=== Begin Enclosure ===

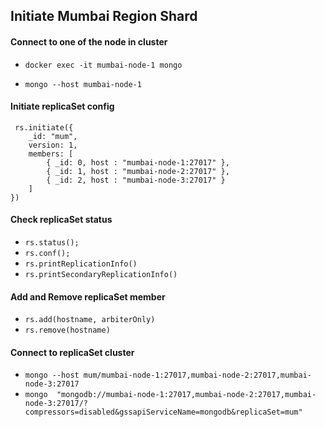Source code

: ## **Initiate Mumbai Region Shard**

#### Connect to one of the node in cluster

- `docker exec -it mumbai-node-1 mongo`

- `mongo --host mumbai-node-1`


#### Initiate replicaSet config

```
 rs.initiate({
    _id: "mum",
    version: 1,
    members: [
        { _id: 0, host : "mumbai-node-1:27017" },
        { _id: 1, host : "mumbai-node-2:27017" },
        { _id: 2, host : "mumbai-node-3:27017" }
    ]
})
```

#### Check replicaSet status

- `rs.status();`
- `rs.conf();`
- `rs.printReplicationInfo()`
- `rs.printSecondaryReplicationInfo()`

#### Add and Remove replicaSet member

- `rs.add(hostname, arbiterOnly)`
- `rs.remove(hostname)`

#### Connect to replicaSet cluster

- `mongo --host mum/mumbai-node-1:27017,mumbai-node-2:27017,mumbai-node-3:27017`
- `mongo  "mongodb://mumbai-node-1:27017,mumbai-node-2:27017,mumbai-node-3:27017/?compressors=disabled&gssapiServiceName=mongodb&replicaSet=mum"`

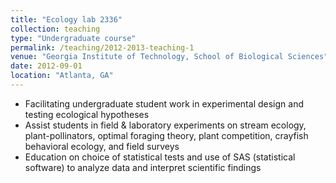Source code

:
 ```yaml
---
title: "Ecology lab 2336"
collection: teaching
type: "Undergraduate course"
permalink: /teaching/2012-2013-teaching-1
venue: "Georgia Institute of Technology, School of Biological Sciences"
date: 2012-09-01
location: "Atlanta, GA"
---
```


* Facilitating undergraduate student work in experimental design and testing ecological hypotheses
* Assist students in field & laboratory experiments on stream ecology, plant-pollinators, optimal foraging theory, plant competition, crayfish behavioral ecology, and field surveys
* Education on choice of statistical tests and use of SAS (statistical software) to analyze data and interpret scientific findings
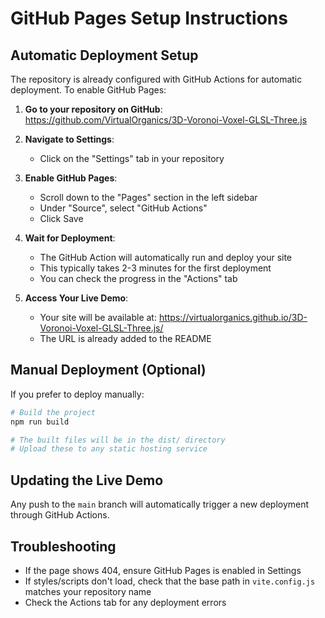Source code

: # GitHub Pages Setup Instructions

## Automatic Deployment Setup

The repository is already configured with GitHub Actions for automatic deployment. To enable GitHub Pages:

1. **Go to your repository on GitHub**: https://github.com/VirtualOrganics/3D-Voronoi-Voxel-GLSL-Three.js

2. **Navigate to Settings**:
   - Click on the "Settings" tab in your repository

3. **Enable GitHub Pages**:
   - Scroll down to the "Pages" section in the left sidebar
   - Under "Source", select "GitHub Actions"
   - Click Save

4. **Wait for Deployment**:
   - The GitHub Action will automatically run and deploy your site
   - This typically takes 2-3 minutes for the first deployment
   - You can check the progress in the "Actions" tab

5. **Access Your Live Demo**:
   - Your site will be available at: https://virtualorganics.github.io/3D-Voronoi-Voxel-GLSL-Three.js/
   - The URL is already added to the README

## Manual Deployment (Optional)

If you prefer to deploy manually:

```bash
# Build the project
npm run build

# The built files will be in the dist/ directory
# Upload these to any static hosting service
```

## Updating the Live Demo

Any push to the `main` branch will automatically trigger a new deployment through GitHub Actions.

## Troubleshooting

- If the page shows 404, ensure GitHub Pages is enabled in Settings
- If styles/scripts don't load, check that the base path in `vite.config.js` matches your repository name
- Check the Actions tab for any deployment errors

=== End Enclosure ===

Here the records must be restated exactly, minus any images.

Source code

: ## **Initiate Mumbai Region Shard**

#### Connect to one of the node in cluster

- `docker exec -it mumbai-node-1 mongo`

- `mongo --host mumbai-node-1`


#### Initiate replicaSet config

```
 rs.initiate({
    _id: "mum",
    version: 1,
    members: [
        { _id: 0, host : "mumbai-node-1:27017" },
        { _id: 1, host : "mumbai-node-2:27017" },
        { _id: 2, host : "mumbai-node-3:27017" }
    ]
})
```

#### Check replicaSet status

- `rs.status();`
- `rs.conf();`
- `rs.printReplicationInfo()`
- `rs.printSecondaryReplicationInfo()`

#### Add and Remove replicaSet member

- `rs.add(hostname, arbiterOnly)`
- `rs.remove(hostname)`

#### Connect to replicaSet cluster

- `mongo --host mum/mumbai-node-1:27017,mumbai-node-2:27017,mumbai-node-3:27017`
- `mongo  "mongodb://mumbai-node-1:27017,mumbai-node-2:27017,mumbai-node-3:27017/?compressors=disabled&gssapiServiceName=mongodb&replicaSet=mum"`

Source code

:
 ```yaml
---
title: "Ecology lab 2336"
collection: teaching
type: "Undergraduate course"
permalink: /teaching/2012-2013-teaching-1
venue: "Georgia Institute of Technology, School of Biological Sciences"
date: 2012-09-01
location: "Atlanta, GA"
---
```


* Facilitating undergraduate student work in experimental design and testing ecological hypotheses
* Assist students in field & laboratory experiments on stream ecology, plant-pollinators, optimal foraging theory, plant competition, crayfish behavioral ecology, and field surveys
* Education on choice of statistical tests and use of SAS (statistical software) to analyze data and interpret scientific findings
Source code

: # GitHub Pages Setup Instructions

## Automatic Deployment Setup

The repository is already configured with GitHub Actions for automatic deployment. To enable GitHub Pages:

1. **Go to your repository on GitHub**: https://github.com/VirtualOrganics/3D-Voronoi-Voxel-GLSL-Three.js

2. **Navigate to Settings**:
   - Click on the "Settings" tab in your repository

3. **Enable GitHub Pages**:
   - Scroll down to the "Pages" section in the left sidebar
   - Under "Source", select "GitHub Actions"
   - Click Save

4. **Wait for Deployment**:
   - The GitHub Action will automatically run and deploy your site
   - This typically takes 2-3 minutes for the first deployment
   - You can check the progress in the "Actions" tab

5. **Access Your Live Demo**:
   - Your site will be available at: https://virtualorganics.github.io/3D-Voronoi-Voxel-GLSL-Three.js/
   - The URL is already added to the README

## Manual Deployment (Optional)

If you prefer to deploy manually:

```bash
# Build the project
npm run build

# The built files will be in the dist/ directory
# Upload these to any static hosting service
```

## Updating the Live Demo

Any push to the `main` branch will automatically trigger a new deployment through GitHub Actions.

## Troubleshooting

- If the page shows 404, ensure GitHub Pages is enabled in Settings
- If styles/scripts don't load, check that the base path in `vite.config.js` matches your repository name
- Check the Actions tab for any deployment errors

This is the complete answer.